### WHAT TO DO:
What lines in the records below include the word "verlong"? Return each one.

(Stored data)
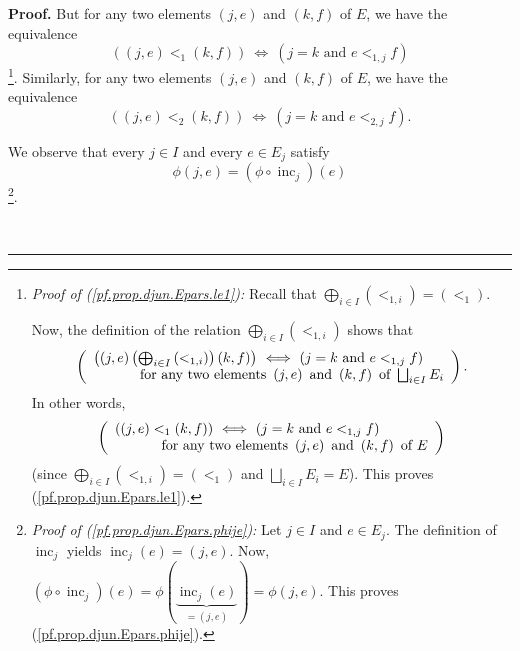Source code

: \documentclass[numbers=enddot,12pt,final,onecolumn,notitlepage,abstracton]{scrartcl}
\theoremstyle{definition}
\newenvironment{proof}[1][Proof]{\noindent\textbf{#1.} }{\ \rule{0.5em}{0.5em}}
\newenvironment{verlong}{}{}
\begin{document}
\begin{verlong}
\begin{footnotesize}
\begin{proof}
But for any two elements $\left(  j,e\right)  $ and $\left(  k,f\right)  $ of
$E$, we have the equivalence%
\begin{equation}
\left(  \left(  j,e\right)  <_{1}\left(  k,f\right)  \right)
\ \Longleftrightarrow\ \left(  j=k\text{ and }e<_{1,j}f\right)
\label{pf.prop.djun.Epars.le1}%
\end{equation}
\footnote{\textit{Proof of (\ref{pf.prop.djun.Epars.le1}):} Recall that
$\bigoplus_{i\in I}\left(  <_{1,i}\right)  =\left(  <_{1}\right)  $.
\par
Now, the definition of the relation $\bigoplus_{i\in I}\left(  <_{1,i}\right)
$ shows that%
\[
\left(
\begin{array}
[c]{l}%
\left(  \left(  j,e\right)  \left(  \bigoplus_{i\in I}\left(  <_{1,i}\right)
\right)  \left(  k,f\right)  \right)  \ \Longleftrightarrow\ \left(  j=k\text{
and }e<_{1,j}f\right) \\
\ \ \ \ \ \ \ \ \ \ \text{for any two elements }\left(  j,e\right)  \text{ and
}\left(  k,f\right)  \text{ of }\bigsqcup_{i\in I}E_{i}%
\end{array}
\right)  .
\]
In other words,%
\[
\left(
\begin{array}
[c]{l}%
\left(  \left(  j,e\right)  <_{1}\left(  k,f\right)  \right)
\ \Longleftrightarrow\ \left(  j=k\text{ and }e<_{1,j}f\right) \\
\ \ \ \ \ \ \ \ \ \ \text{for any two elements }\left(  j,e\right)  \text{ and
}\left(  k,f\right)  \text{ of }E
\end{array}
\right)
\]
(since $\bigoplus_{i\in I}\left(  <_{1,i}\right)  =\left(  <_{1}\right)  $ and
$\bigsqcup_{i\in I}E_{i}=E$). This proves (\ref{pf.prop.djun.Epars.le1}).}.
Similarly, for any two elements $\left(  j,e\right)  $ and $\left(
k,f\right)  $ of $E$, we have the equivalence%
\begin{equation}
\left(  \left(  j,e\right)  <_{2}\left(  k,f\right)  \right)
\ \Longleftrightarrow\ \left(  j=k\text{ and }e<_{2,j}f\right)  .
\label{pf.prop.djun.Epars.le2}%
\end{equation}


We observe that every $j\in I$ and every $e\in E_{j}$ satisfy%
\begin{equation}
\phi\left(  j,e\right)  =\left(  \phi\circ\operatorname*{inc}\nolimits_{j}%
\right)  \left(  e\right)  \label{pf.prop.djun.Epars.phije}%
\end{equation}
\footnote{\textit{Proof of (\ref{pf.prop.djun.Epars.phije}):} Let $j\in I$ and
$e\in E_{j}$. The definition of $\operatorname*{inc}\nolimits_{j}$ yields
$\operatorname*{inc}\nolimits_{j}\left(  e\right)  =\left(  j,e\right)  $.
Now, $\left(  \phi\circ\operatorname*{inc}\nolimits_{j}\right)  \left(
e\right)  =\phi\left(  \underbrace{\operatorname*{inc}\nolimits_{j}\left(
e\right)  }_{=\left(  j,e\right)  }\right)  =\phi\left(  j,e\right)  $. This
proves (\ref{pf.prop.djun.Epars.phije}).}.


\end{proof}
\end{footnotesize}
\end{verlong}
\end{document}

### WRITTEN RESPONSE:
\newenvironment{verlong}{}{}
\begin{verlong}
\end{verlong}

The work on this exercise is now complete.